Obligations with potential for further specification by the Commission:

–          refrain from using non-public data from its business users to provide services in competition with these users;

–          allow uninstallation of preinstalled applications unless technically essential;

–          allow installation of third-party apps and app stores on its operating systems, to the extent these do not endanger the integrity of hardware or operating systems provided by the gatekeeper;

–          refrain from preferencing own services and products versus those of third parties in rankings;

–          refrain from technical restrictions on users switching between (or subscribing to) different software applications and services that are accessed using the gatekeeper’s operating system;

–          provide competing third-party providers of ancillary services non-discriminatory access to interoperability and features of their operating system, hardware or software;

–          provide advertisers and publishers with access to the performance measuring tools and information that allows them to carry out their own independent verification of ad inventories;

–          facilitate data portability;

–          provide business users with access to data generated by their use, and their users’ use, of the gatekeeper’s core platform services;

–          provide third party providers of online search engines with fair, reasonable and non-discriminatory access to ranking, query, click and view data generated by users of the gatekeeper’s online search engine; and

–          apply fair and non-discriminatory general conditions of access for business users to its app store.
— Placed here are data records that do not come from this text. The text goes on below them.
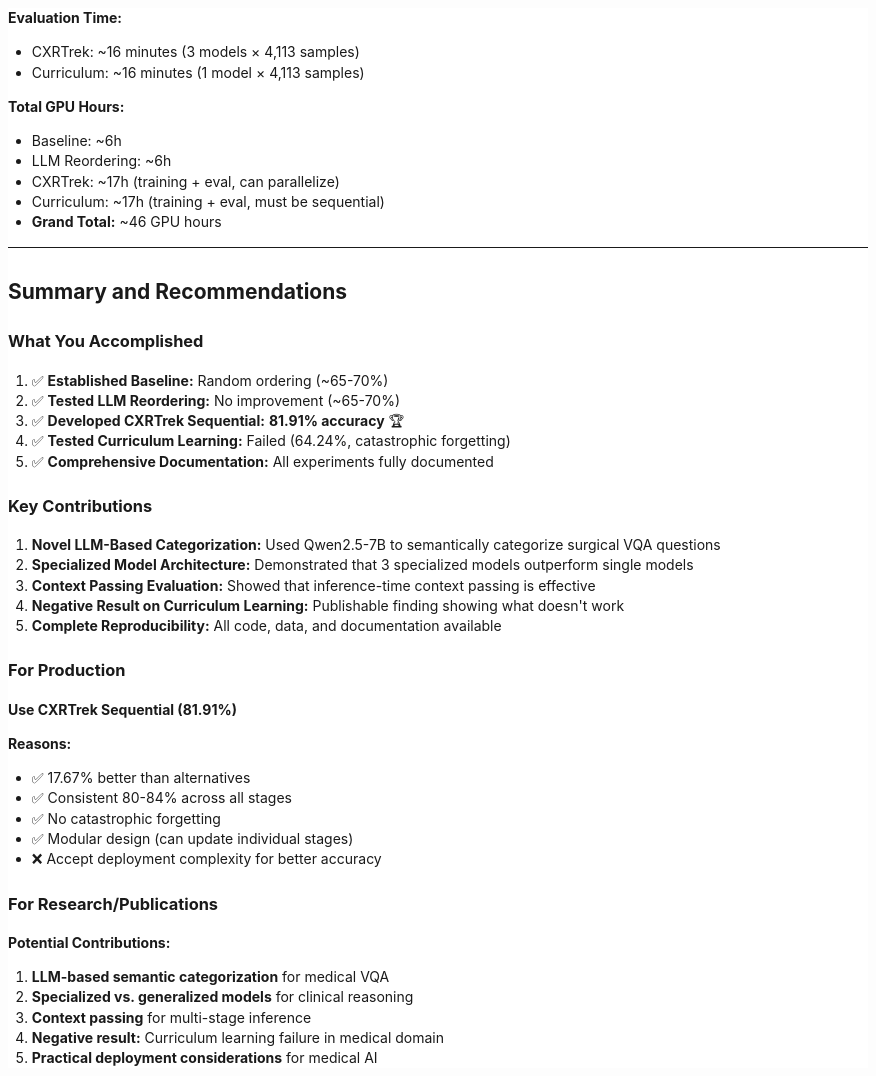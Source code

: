 **Evaluation Time:**
- CXRTrek: ~16 minutes (3 models × 4,113 samples)
- Curriculum: ~16 minutes (1 model × 4,113 samples)

**Total GPU Hours:**
- Baseline: ~6h
- LLM Reordering: ~6h
- CXRTrek: ~17h (training + eval, can parallelize)
- Curriculum: ~17h (training + eval, must be sequential)
- **Grand Total:** ~46 GPU hours

---

## Summary and Recommendations

### What You Accomplished

1. ✅ **Established Baseline:** Random ordering (~65-70%)
2. ✅ **Tested LLM Reordering:** No improvement (~65-70%)
3. ✅ **Developed CXRTrek Sequential:** **81.91% accuracy** 🏆
4. ✅ **Tested Curriculum Learning:** Failed (64.24%, catastrophic forgetting)
5. ✅ **Comprehensive Documentation:** All experiments fully documented

### Key Contributions

1. **Novel LLM-Based Categorization:** Used Qwen2.5-7B to semantically categorize surgical VQA questions
2. **Specialized Model Architecture:** Demonstrated that 3 specialized models outperform single models
3. **Context Passing Evaluation:** Showed that inference-time context passing is effective
4. **Negative Result on Curriculum Learning:** Publishable finding showing what doesn't work
5. **Complete Reproducibility:** All code, data, and documentation available

### For Production

**Use CXRTrek Sequential (81.91%)**

**Reasons:**
- ✅ 17.67% better than alternatives
- ✅ Consistent 80-84% across all stages
- ✅ No catastrophic forgetting
- ✅ Modular design (can update individual stages)
- ❌ Accept deployment complexity for better accuracy

### For Research/Publications

**Potential Contributions:**
1. **LLM-based semantic categorization** for medical VQA
2. **Specialized vs. generalized models** for clinical reasoning
3. **Context passing** for multi-stage inference
4. **Negative result:** Curriculum learning failure in medical domain
5. **Practical deployment considerations** for medical AI

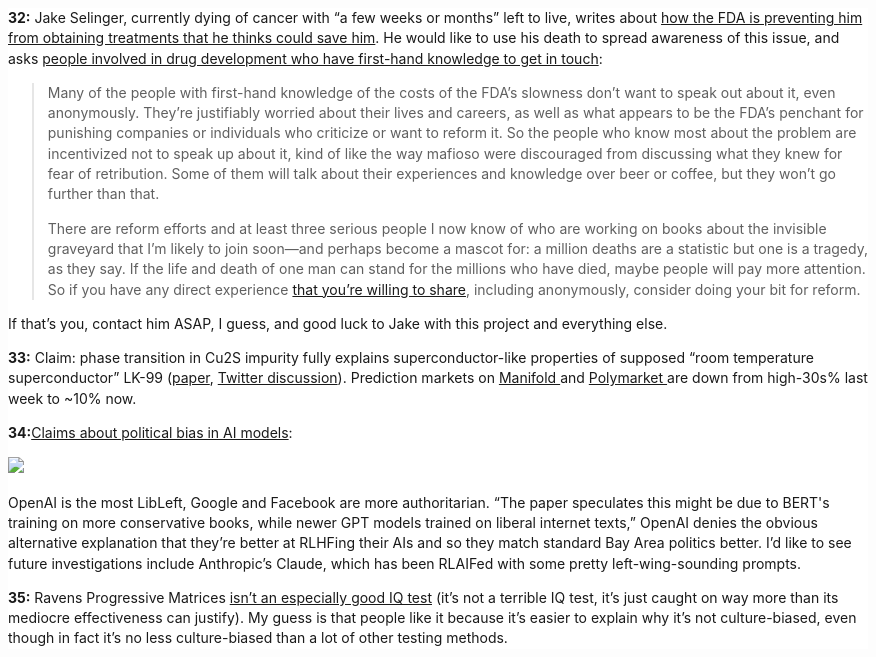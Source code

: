 **32:** Jake Selinger, currently dying of cancer with “a few weeks or months” left to live, writes about [how the FDA is preventing him from obtaining treatments that he thinks could save him](https://jakeseliger.com/2023/07/22/i-am-dying-of-squamous-cell-carcinoma-and-the-treatments-that-might-save-me-are-just-out-of-reach/). He would like to use his death to spread awareness of this issue, and asks [people involved in drug development who have first-hand knowledge to get in touch](https://jakeseliger.com/2023/08/02/if-youre-involved-in-drug-development-and-have-first-hand-knowledge-of-the-fdas-torpor-get-in-touch/):

> Many of the people with first-hand knowledge of the costs of the FDA’s slowness don’t want to speak out about it, even anonymously. They’re justifiably worried about their lives and careers, as well as what appears to be the FDA’s penchant for punishing companies or individuals who criticize or want to reform it. So the people who know most about the problem are incentivized not to speak up about it, kind of like the way mafioso were discouraged from discussing what they knew for fear of retribution. Some of them will talk about their experiences and knowledge over beer or coffee, but they won’t go further than that.
> 
> There are reform efforts and at least three serious people I now know of who are working on books about the invisible graveyard that I’m likely to join soon—and perhaps become a mascot for: a million deaths are a statistic but one is a tragedy, as they say. If the life and death of one man can stand for the millions who have died, maybe people will pay more attention. So if you have any direct experience [that you’re willing to share](https://jakeseliger.com/2023/08/02/if-youre-involved-in-drug-development-and-have-first-hand-knowledge-of-the-fdas-torpor-get-in-touch/seligerj@gmail.com), including anonymously, consider doing your bit for reform.

If that’s you, contact him ASAP, I guess, and good luck to Jake with this project and everything else.

**33:** Claim: phase transition in Cu2S impurity fully explains superconductor-like properties of supposed “room temperature superconductor” LK-99 ([paper](https://arxiv.org/abs/2308.04353), [Twitter discussion](https://twitter.com/MichaelSFuhrer/status/1689098570920759296)). Prediction markets on [Manifold ](https://manifold.markets/QuantumObserver/will-the-lk99-room-temp-ambient-pre)and [Polymarket ](https://polymarket.com/event/is-the-room-temp-superconductor-real)are down from high-30s% last week to ~10% now.

**34:**[Claims about political bias in AI models](https://twitter.com/AiBreakfast/status/1688939983468453888):

[![](https://substackcdn.com/image/fetch/w_1456,c_limit,f_auto,q_auto:good,fl_progressive:steep/https%3A%2F%2Fsubstack-post-media.s3.amazonaws.com%2Fpublic%2Fimages%2Fb6b71a5b-7268-41e7-9ce0-1ae1c86b2cc8_1662x900.jpeg)](https://substackcdn.com/image/fetch/f_auto,q_auto:good,fl_progressive:steep/https%3A%2F%2Fsubstack-post-media.s3.amazonaws.com%2Fpublic%2Fimages%2Fb6b71a5b-7268-41e7-9ce0-1ae1c86b2cc8_1662x900.jpeg)

OpenAI is the most LibLeft, Google and Facebook are more authoritarian. “The paper speculates this might be due to BERT's training on more conservative books, while newer GPT models trained on liberal internet texts,” OpenAI denies the obvious alternative explanation that they’re better at RLHFing their AIs and so they match standard Bay Area politics better. I’d like to see future investigations include Anthropic’s Claude, which has been RLAIFed with some pretty left-wing-sounding prompts.

**35:** Ravens Progressive Matrices [isn’t an especially good IQ test](https://www.sebjenseb.net/p/matrix-reasoning-is-a-mediocre-test) (it’s not a terrible IQ test, it’s just caught on way more than its mediocre effectiveness can justify). My guess is that people like it because it’s easier to explain why it’s not culture-biased, even though in fact it’s no less culture-biased than a lot of other testing methods.
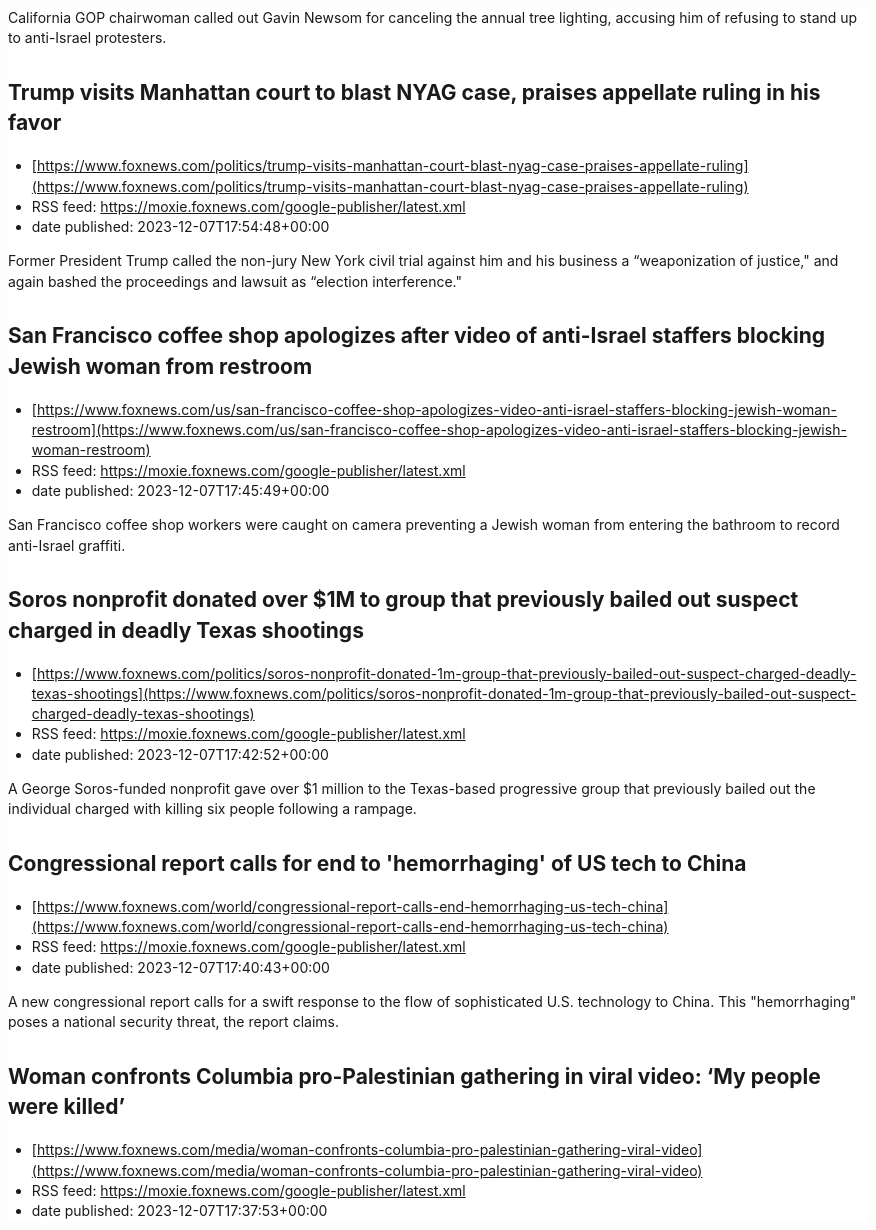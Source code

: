 California GOP chairwoman called out Gavin Newsom for canceling the annual tree lighting, accusing him of refusing to stand up to anti-Israel protesters.

## Trump visits Manhattan court to blast NYAG case, praises appellate ruling in his favor
 - [https://www.foxnews.com/politics/trump-visits-manhattan-court-blast-nyag-case-praises-appellate-ruling](https://www.foxnews.com/politics/trump-visits-manhattan-court-blast-nyag-case-praises-appellate-ruling)
 - RSS feed: https://moxie.foxnews.com/google-publisher/latest.xml
 - date published: 2023-12-07T17:54:48+00:00

Former President Trump called the non-jury New York civil trial against him and his business a “weaponization of justice,&quot; and again bashed the proceedings and lawsuit as “election interference.&quot;

## San Francisco coffee shop apologizes after video of anti-Israel staffers blocking Jewish woman from restroom
 - [https://www.foxnews.com/us/san-francisco-coffee-shop-apologizes-video-anti-israel-staffers-blocking-jewish-woman-restroom](https://www.foxnews.com/us/san-francisco-coffee-shop-apologizes-video-anti-israel-staffers-blocking-jewish-woman-restroom)
 - RSS feed: https://moxie.foxnews.com/google-publisher/latest.xml
 - date published: 2023-12-07T17:45:49+00:00

San Francisco coffee shop workers were caught on camera preventing a Jewish woman from entering the bathroom to record anti-Israel graffiti.

## Soros nonprofit donated over $1M to group that previously bailed out suspect charged in deadly Texas shootings
 - [https://www.foxnews.com/politics/soros-nonprofit-donated-1m-group-that-previously-bailed-out-suspect-charged-deadly-texas-shootings](https://www.foxnews.com/politics/soros-nonprofit-donated-1m-group-that-previously-bailed-out-suspect-charged-deadly-texas-shootings)
 - RSS feed: https://moxie.foxnews.com/google-publisher/latest.xml
 - date published: 2023-12-07T17:42:52+00:00

A George Soros-funded nonprofit gave over $1 million to the Texas-based progressive group that previously bailed out the individual charged with killing six people following a rampage.

## Congressional report calls for end to 'hemorrhaging' of US tech to China
 - [https://www.foxnews.com/world/congressional-report-calls-end-hemorrhaging-us-tech-china](https://www.foxnews.com/world/congressional-report-calls-end-hemorrhaging-us-tech-china)
 - RSS feed: https://moxie.foxnews.com/google-publisher/latest.xml
 - date published: 2023-12-07T17:40:43+00:00

A new congressional report calls for a swift response to the flow of sophisticated U.S. technology to China. This &quot;hemorrhaging&quot; poses a national security threat, the report claims.

## Woman confronts Columbia pro-Palestinian gathering in viral video: ‘My people were killed’
 - [https://www.foxnews.com/media/woman-confronts-columbia-pro-palestinian-gathering-viral-video](https://www.foxnews.com/media/woman-confronts-columbia-pro-palestinian-gathering-viral-video)
 - RSS feed: https://moxie.foxnews.com/google-publisher/latest.xml
 - date published: 2023-12-07T17:37:53+00:00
How will they be enforced?

Gatekeepers found to breach the rules could face fines of up to 10% of their global turnover. Persistent and systemic non-compliance could lead to structural measures including as a last resort, company break up.

A potential bone of contention with EU member states, enforcement will be managed centrally by the European Commission.

Where is controversy likely to arise as the text is debated in Parliament and the Council?

–          The definition of ‘gatekeeper’.

–          The list of dos and don’ts.

–          The appeal process for designated gatekeepers.

–          Centralised enforcement by the European Commission.

–          The Commission’s full harmonisation approach that prevents member states imposing further constraints on gatekeepers in their own national laws for the purposes of promoting fair and contestable markets (they can still do so to achieve other policy goals).